Circa 100 giovani hanno partecipato al cammino regionale promosso dalla Pastorale giovanile calabra e tanti altri si sono aggiunti l’11 e 12 agosto a Roma per l’incontro con il Santo Padre. Con questa tappa importante che continua a prepararci al Sinodo dei Giovani di ottobre, si sottolinea l’esigenza pastorale di favorire e potenziare il protagonismo giovanile nella Chiesa. Abbiamo chiesto a due camminatori calabresi, Giuseppe e Chiara, giovani della nostra arcidiocesi, di raccontarci la loro esperienza.

«Già dalle sei di mattina generalmente eravamo sempre in strada – esordisce così Giuseppe nella sua testimonianza – e non posso certo affermare che il percorso sia stato facile, anzi! Camminare per parecchie ore sotto il sole è comunque faticoso. La cosa bellissima però è che nessuno lungo il cammino è rimasto solo, ognuno era responsabile del compagno che gli camminava affianco ed ogni parola condivisa spezzava la fatica, alleggeriva la strada e rinvigoriva lo spirito per proseguire il cammino. Tutto questo avvolto in un clima ed uno spirito di preghiera e di famiglia caratteristico delle comunità cristiane».

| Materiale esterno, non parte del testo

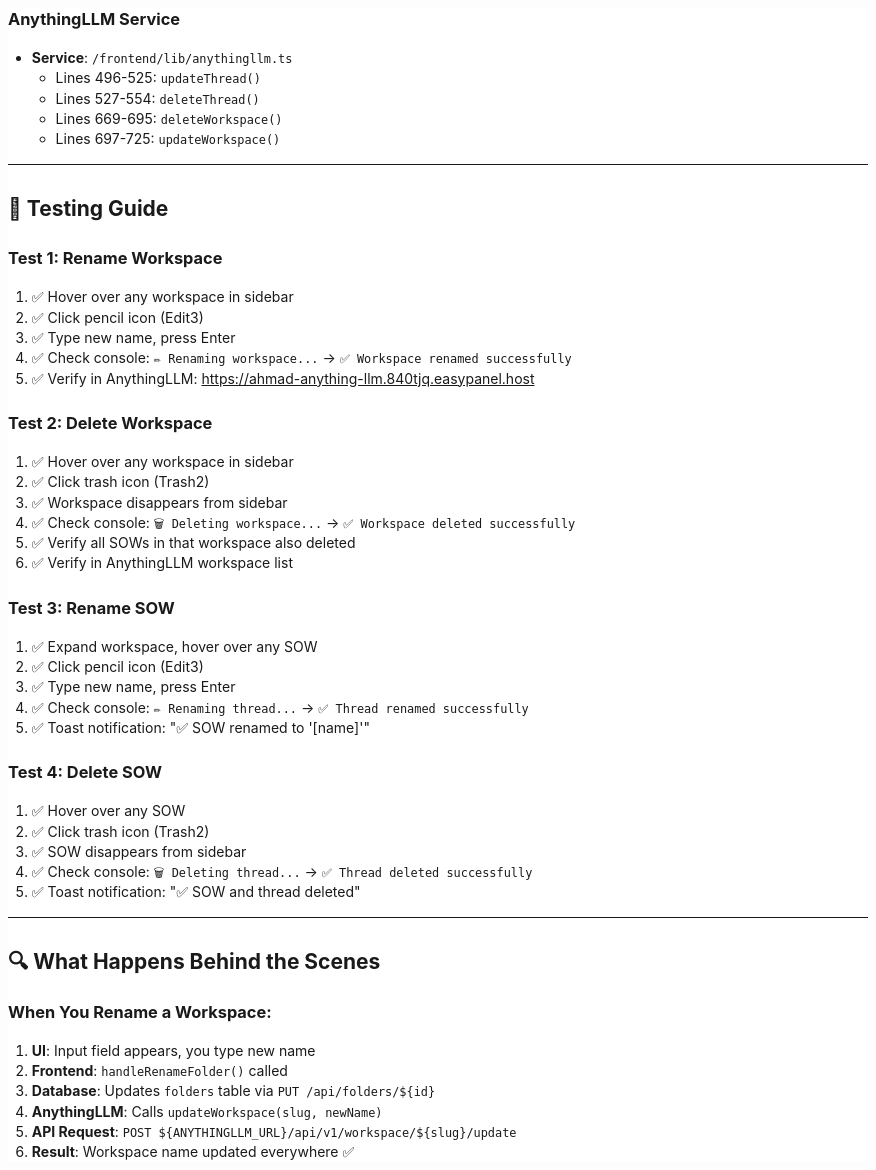 ### AnythingLLM Service
- **Service**: `/frontend/lib/anythingllm.ts`
  - Lines 496-525: `updateThread()`
  - Lines 527-554: `deleteThread()`
  - Lines 669-695: `deleteWorkspace()`
  - Lines 697-725: `updateWorkspace()`

---

## 🧪 Testing Guide

### Test 1: Rename Workspace
1. ✅ Hover over any workspace in sidebar
2. ✅ Click pencil icon (Edit3)
3. ✅ Type new name, press Enter
4. ✅ Check console: `✏️ Renaming workspace...` → `✅ Workspace renamed successfully`
5. ✅ Verify in AnythingLLM: https://ahmad-anything-llm.840tjq.easypanel.host

### Test 2: Delete Workspace
1. ✅ Hover over any workspace in sidebar
2. ✅ Click trash icon (Trash2)
3. ✅ Workspace disappears from sidebar
4. ✅ Check console: `🗑️ Deleting workspace...` → `✅ Workspace deleted successfully`
5. ✅ Verify all SOWs in that workspace also deleted
6. ✅ Verify in AnythingLLM workspace list

### Test 3: Rename SOW
1. ✅ Expand workspace, hover over any SOW
2. ✅ Click pencil icon (Edit3)
3. ✅ Type new name, press Enter
4. ✅ Check console: `✏️ Renaming thread...` → `✅ Thread renamed successfully`
5. ✅ Toast notification: "✅ SOW renamed to '[name]'"

### Test 4: Delete SOW
1. ✅ Hover over any SOW
2. ✅ Click trash icon (Trash2)
3. ✅ SOW disappears from sidebar
4. ✅ Check console: `🗑️ Deleting thread...` → `✅ Thread deleted successfully`
5. ✅ Toast notification: "✅ SOW and thread deleted"

---

## 🔍 What Happens Behind the Scenes

### When You Rename a Workspace:
1. **UI**: Input field appears, you type new name
2. **Frontend**: `handleRenameFolder()` called
3. **Database**: Updates `folders` table via `PUT /api/folders/${id}`
4. **AnythingLLM**: Calls `updateWorkspace(slug, newName)`
5. **API Request**: `POST ${ANYTHINGLLM_URL}/api/v1/workspace/${slug}/update`
6. **Result**: Workspace name updated everywhere ✅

«Seppur i giorni di cammino siano stati pochi, sono comunque riuscito a scambiare una parola con ognuno dei 100 pellegrini,

riuscendo anche a stringere forti legami con alcuni di loro», spiega.

«La bellezza della strada, le conoscenze ed i legami che si sono venuti a creare e gli sguardi bellissimi incrociati lungo il faticoso cammino sono le cose più belle che conservo gelosamente nel mio cuore. Un cuore che lungo la strada non solo si è fatto prossimo, ma è divenuto prossimo. Cosa mi resta dell’esperienza? La certezza che quando si parte per un cammino, – conclude Giuseppe – non si ritorna mai gli stessi di prima, ed in questo marciare sicuramente sono tornato molto diverso, oserei dire più cresciuto sotto molteplici aspetti del mio essere».

«Quando ho cominciato quest’esperienza mai avrei pensato che la fatica più grande e, allo stesso tempo più bella, sarebbe stato il “cammino interiore”, più che lo zaino in spalla», gli fa eco Chiara. «Lungo la strada, volti, sguardi, mani, storie di vita, hanno dato quella marcia in più per non perdere il passo. Quello che mi porterò nel cuore sono le persone che hanno incrociato il mio cammino, chi mi si è messo accanto rallentando il suo passo per prendere il mio ‘ritmo’, chi ha condiviso un pezzo della sua storia, chi con il sorriso sulle labbra ha reso più leggero il mio cammino. Ognuno di noi è stato “dono” per l’altro – chiosa la ragazza . e questo è quanto di più bello si possa vivere».